**Problem statement:** Report back every line from the entries below in which the word "adjacency" occurs.

Stored items
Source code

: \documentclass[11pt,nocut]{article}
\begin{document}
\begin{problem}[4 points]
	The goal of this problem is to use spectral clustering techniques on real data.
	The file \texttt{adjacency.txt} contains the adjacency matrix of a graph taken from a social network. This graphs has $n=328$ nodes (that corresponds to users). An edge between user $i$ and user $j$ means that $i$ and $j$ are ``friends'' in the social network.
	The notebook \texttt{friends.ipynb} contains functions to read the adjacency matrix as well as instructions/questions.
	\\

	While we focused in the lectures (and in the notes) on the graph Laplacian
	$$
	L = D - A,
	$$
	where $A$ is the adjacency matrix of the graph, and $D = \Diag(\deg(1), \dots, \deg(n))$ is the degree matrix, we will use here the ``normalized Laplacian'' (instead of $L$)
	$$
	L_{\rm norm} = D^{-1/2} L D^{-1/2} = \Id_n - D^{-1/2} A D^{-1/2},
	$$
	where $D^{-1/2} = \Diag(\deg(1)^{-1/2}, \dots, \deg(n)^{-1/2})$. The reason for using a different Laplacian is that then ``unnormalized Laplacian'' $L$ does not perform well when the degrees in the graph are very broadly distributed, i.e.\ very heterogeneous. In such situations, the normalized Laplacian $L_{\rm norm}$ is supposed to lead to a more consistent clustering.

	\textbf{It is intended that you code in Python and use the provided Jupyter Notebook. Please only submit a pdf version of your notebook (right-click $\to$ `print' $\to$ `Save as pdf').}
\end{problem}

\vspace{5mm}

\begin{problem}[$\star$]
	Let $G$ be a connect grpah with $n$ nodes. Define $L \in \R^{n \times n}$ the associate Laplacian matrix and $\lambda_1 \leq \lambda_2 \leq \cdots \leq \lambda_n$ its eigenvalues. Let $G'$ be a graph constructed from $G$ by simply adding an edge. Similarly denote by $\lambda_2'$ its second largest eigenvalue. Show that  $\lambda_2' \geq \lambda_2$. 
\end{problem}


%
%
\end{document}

**Task answer:**
	The file \texttt{adjacency.txt} contains the adjacency matrix of a graph taken from a social network. This graphs has $n=328$ nodes (that corresponds to users). An edge between user $i$ and user $j$ means that $i$ and $j$ are ``friends'' in the social network.
	The notebook \texttt{friends.ipynb} contains functions to read the adjacency matrix as well as instructions/questions.
	where $A$ is the adjacency matrix of the graph, and $D = \Diag(\deg(1), \dots, \deg(n))$ is the degree matrix, we will use here the ``normalized Laplacian'' (instead of $L$)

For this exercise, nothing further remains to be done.